Григорий Коц (по другой версии – Кац) родился 17 ноября 1885 года в местечке Васильково под Киевом. Потом, чтобы запутать жандармов, он возьмет партийную кличку «Василий». Но его, кстати, быстро раскусили.

Отец Григория был сельским фельдшером, семья еле-еле сводила концы с концами. Впрочем, Коц-старший по этому поводу особо не комплексовал. Он любил повторять: «Есть люди, которые живут хуже тебя, и есть люди, которые живут хуже тех, кто живёт хуже тебя. Значит, мы где-то посередине». И у Гриши постоянно появлялись все новые и новые братья и сестры.

В школу никто из них не ходил – не было обувки. Развлекали себя тем, что слушали, как пурга воет в дымоходах, да смотрели, как тьма разбегалась по хате длинными сутулыми тенями…

Когда и при каких обстоятельствах Гриша познакомился со студентами-анархистами, история умалчивает. Якобы даже принимал участие в студенческих волнениях в Киеве в 1901 году, но каких-то письменных свидетельств, подтверждающих это, в архивах не отыскалось.

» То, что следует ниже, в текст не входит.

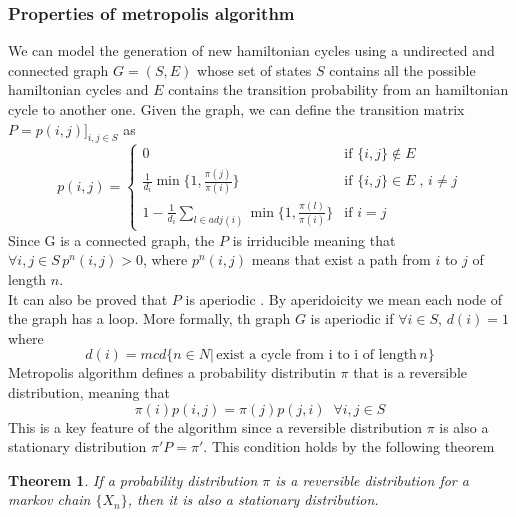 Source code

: \documentclass{article}
\newtheorem{theorem}{Theorem}
\begin{document}
\subsubsection{Properties of metropolis algorithm}
We can model the generation of new hamiltonian cycles using a undirected and connected graph $G = (S,E)$ whose set of states $S$ contains all the possible hamiltonian cycles and $E$ contains the transition probability from an hamiltonian cycle to another one. Given the graph, we can define the transition matrix $P=p(i,j)]_{i,j\in S}$ as
\begin{equation}
p(i,j) =  \begin{cases} 
	0\, & \mbox{if } \{i,j\} \notin E  \\ 
	\frac{1}{d_i} \min\{1,\frac{\pi(j)}{\pi(i)}\} & \mbox{if }  \{i,j\} \in E \;,\, i \neq j\\
	1-\frac{1}{d_i} \sum_{l \in adj(i)} \min\{1,\frac{\pi(l)}{\pi(i)}\}  & \mbox{if }  i = j 
\end{cases}
\end{equation}
Since G is a connected graph, the $P$ is irriducible meaning that $\forall i,j \in S \, p^n(i,j) > 0$, where $p^n(i,j)$ means that exist a path from $i$ to $j$ of length $n$.\\
It can also be proved that $P$ is aperiodic \cite{metropolis}. By aperidoicity we mean each node of the graph has a loop. More formally, th graph $G$ is aperiodic if $\forall i \in S, \,d(i)  = 1$ where
\begin{equation}
d(i) = mcd \{n \in N | \, \text{exist a cycle from i to i of length} \, n\}
\end{equation}
Metropolis algorithm defines a probability distributin $\pi$ that is a reversible distribution, meaning that
\begin{equation}
	\pi(i)p(i,j) = \pi(j)p(j,i) \;\; \forall i,j \in S
\end{equation}
This is a key feature of the algorithm since a reversible distribution $\pi$ is also a stationary distribution $\pi'P=\pi'$. This condition holds by the following theorem
\begin{theorem}
If a probability distribution $\pi$ is a reversible distribution for a markov chain $ \{X_n\} $, then it is also a stationary distribution.
\end{theorem}
\end{document}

Когда семья переехала в Белую Церковь, Григорий Коц становится членом местной организации анархистов, которые именовали себя анархо-коммунистами. Но это были, по сути дела, заурядные уголовники. Они нападали ночью на городовых, отбирали у них оружие, а потом продавали его эсерам. Нападали и на небольшие лавочки, забирали дневную выручку.

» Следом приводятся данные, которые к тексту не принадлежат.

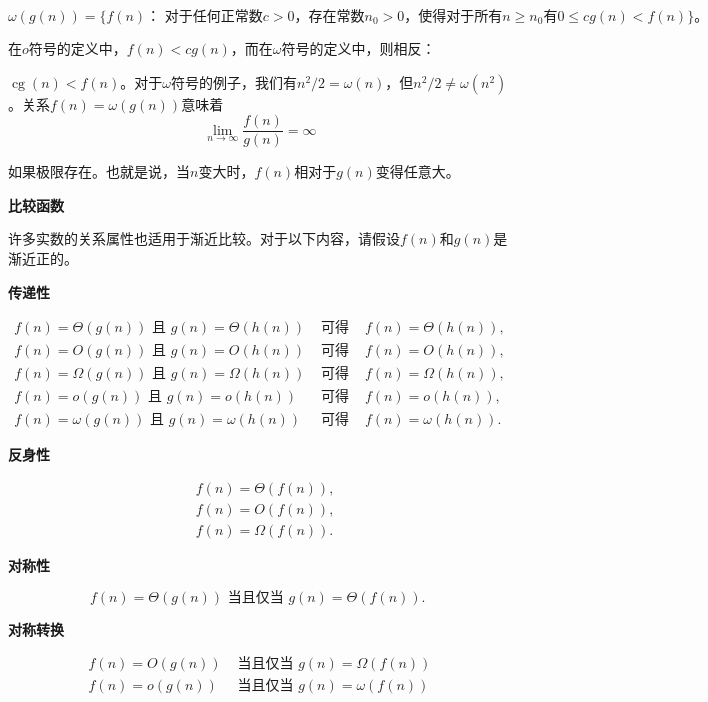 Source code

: \documentclass[lang=cn,newtx,10pt,scheme=chinese]{elegantbook}
\begin{document}
$$
\omega(g(n))=\{f(n)：\text { 对于任何正常数} c>0，\text{存在常数} n_0>0 \text {，使得}\text {对于所有} n \geq n_0 \text{有} 0 \leq c g(n)<f(n) \}。
$$

在$o$符号的定义中，$f(n)<c g(n)$，而在$\omega$符号的定义中，则相反：

$\operatorname{cg}(n)<f(n)$。对于$\omega$符号的例子，我们有$n^2 / 2=\omega(n)$，但$n^2 / 2 \neq \omega\left(n^2\right)$。关系$f(n)=\omega(g(n))$意味着
$$
\lim _{n \rightarrow \infty} \frac{f(n)}{g(n)}=\infty
$$

如果极限存在。也就是说，当$n$变大时，$f(n)$相对于$g(n)$变得任意大。

\textbf{比较函数}

许多实数的关系属性也适用于渐近比较。对于以下内容，请假设$f(n)$和$g(n)$是渐近正的。

\textbf{传递性}

\begin{equation*}
\begin{array}{llll}
f(n)=\Theta(g(n)) \text { 且 } g(n)=\Theta(h(n)) & \text { 可得 } & f(n)=\Theta(h(n)), \\
f(n)=O(g(n)) \text { 且 } g(n)=O(h(n)) & \text { 可得 } & f(n)=O(h(n)), \\
f(n)=\Omega(g(n)) \text { 且 } g(n)=\Omega(h(n)) & \text { 可得 } & f(n)=\Omega(h(n)), \\
f(n)=o(g(n)) \text { 且 } g(n)=o(h(n)) & \text { 可得 } & f(n)=o(h(n)), \\
f(n)=\omega(g(n)) \text { 且 } g(n)=\omega(h(n)) & \text { 可得 } & f(n)=\omega(h(n)) .
\end{array}
\end{equation*}

\textbf{反身性}

\begin{equation*}
\begin{aligned}
& f(n)=\Theta(f(n)), \\
& f(n)=O(f(n)), \\
& f(n)=\Omega(f(n)) .
\end{aligned}
\end{equation*}

\textbf{对称性}

$$
f(n)=\Theta(g(n)) \text { 当且仅当 } g(n)=\Theta(f(n)) \text {. }
$$

\textbf{对称转换}

\begin{equation*}
\begin{array}{ll}
f(n)=O(g(n)) & \text { 当且仅当 } g(n)=\Omega(f(n)) \\
f(n)=o(g(n)) & \text { 当且仅当 } g(n)=\omega(f(n))
\end{array}
\end{equation*}
\end{document}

Коц, ставший впоследствии Воробьёвым, называл это в своих автобиографиях «эксами», то бишь, экспроприациями. Но на «эксы» мелкие грабежи никак не тянули. Об этом можно судить по срокам, которые отбывал Воробьев-Коц. В 1905 году он находился в тюрьме 8 месяцев, в 1907-м его отправили в двухгодичную ссылку в Архангельскую губернию. Накануне Первой мировой войны – в 4-годичную, в Тобольск. И тут всё ясно, как день. За налеты на государственные учреждения и банки суды назначали каторжные работы, а если проливалась кровь, – маячила виселица.

Дезертир

Местечковому мальчику везло. В Тобольской губернии он познакомился с большевиками и сразу же к ним переметнулся, так как ему посулили большое будущее. Вскоре по амнистии в связи с 300-летием дома Романовых его вообще освободили от наказания.

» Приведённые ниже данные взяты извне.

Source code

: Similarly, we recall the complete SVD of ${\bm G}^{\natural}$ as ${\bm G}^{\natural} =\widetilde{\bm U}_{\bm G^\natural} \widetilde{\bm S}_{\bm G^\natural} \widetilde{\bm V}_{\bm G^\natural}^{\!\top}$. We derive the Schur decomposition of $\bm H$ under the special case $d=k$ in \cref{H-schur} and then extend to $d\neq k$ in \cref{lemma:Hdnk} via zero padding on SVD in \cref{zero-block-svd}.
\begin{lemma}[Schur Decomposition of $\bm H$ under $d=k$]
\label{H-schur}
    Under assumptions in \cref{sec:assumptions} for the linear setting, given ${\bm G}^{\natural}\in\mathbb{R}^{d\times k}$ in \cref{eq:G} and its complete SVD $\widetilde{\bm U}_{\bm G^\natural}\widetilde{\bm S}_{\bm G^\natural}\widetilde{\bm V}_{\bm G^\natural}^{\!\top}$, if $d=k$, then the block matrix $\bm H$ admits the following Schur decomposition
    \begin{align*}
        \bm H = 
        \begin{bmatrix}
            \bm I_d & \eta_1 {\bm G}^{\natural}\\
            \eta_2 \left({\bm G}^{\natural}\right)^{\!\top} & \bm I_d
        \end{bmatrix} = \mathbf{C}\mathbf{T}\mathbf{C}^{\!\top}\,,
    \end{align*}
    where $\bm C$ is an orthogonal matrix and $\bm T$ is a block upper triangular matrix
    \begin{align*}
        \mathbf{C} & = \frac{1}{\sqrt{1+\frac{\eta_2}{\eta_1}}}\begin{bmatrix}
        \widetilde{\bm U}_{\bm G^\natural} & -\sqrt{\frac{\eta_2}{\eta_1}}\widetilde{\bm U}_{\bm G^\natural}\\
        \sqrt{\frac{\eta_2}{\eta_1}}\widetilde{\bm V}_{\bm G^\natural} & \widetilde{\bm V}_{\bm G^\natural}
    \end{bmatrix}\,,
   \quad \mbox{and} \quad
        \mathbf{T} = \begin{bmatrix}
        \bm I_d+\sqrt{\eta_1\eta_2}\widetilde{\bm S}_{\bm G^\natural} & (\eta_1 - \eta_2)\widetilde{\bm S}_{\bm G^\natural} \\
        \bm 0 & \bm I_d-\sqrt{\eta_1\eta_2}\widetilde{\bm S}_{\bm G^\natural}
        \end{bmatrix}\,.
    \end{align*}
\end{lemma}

Новые товарищи по новой партии дали Григорию заветный адресок, и он отправляется в Саратов. Но там его призывают на военную службу.

Выполнять свой патриотический долг рядовому запасного полка совсем не хотелось. То ли дело разгульная вольная жизнь! И он делает ноги. Тогда-то и превращается в Якова Воробьева. Как попали к нему документы этого человека, был ли он реальной личностью, неизвестно.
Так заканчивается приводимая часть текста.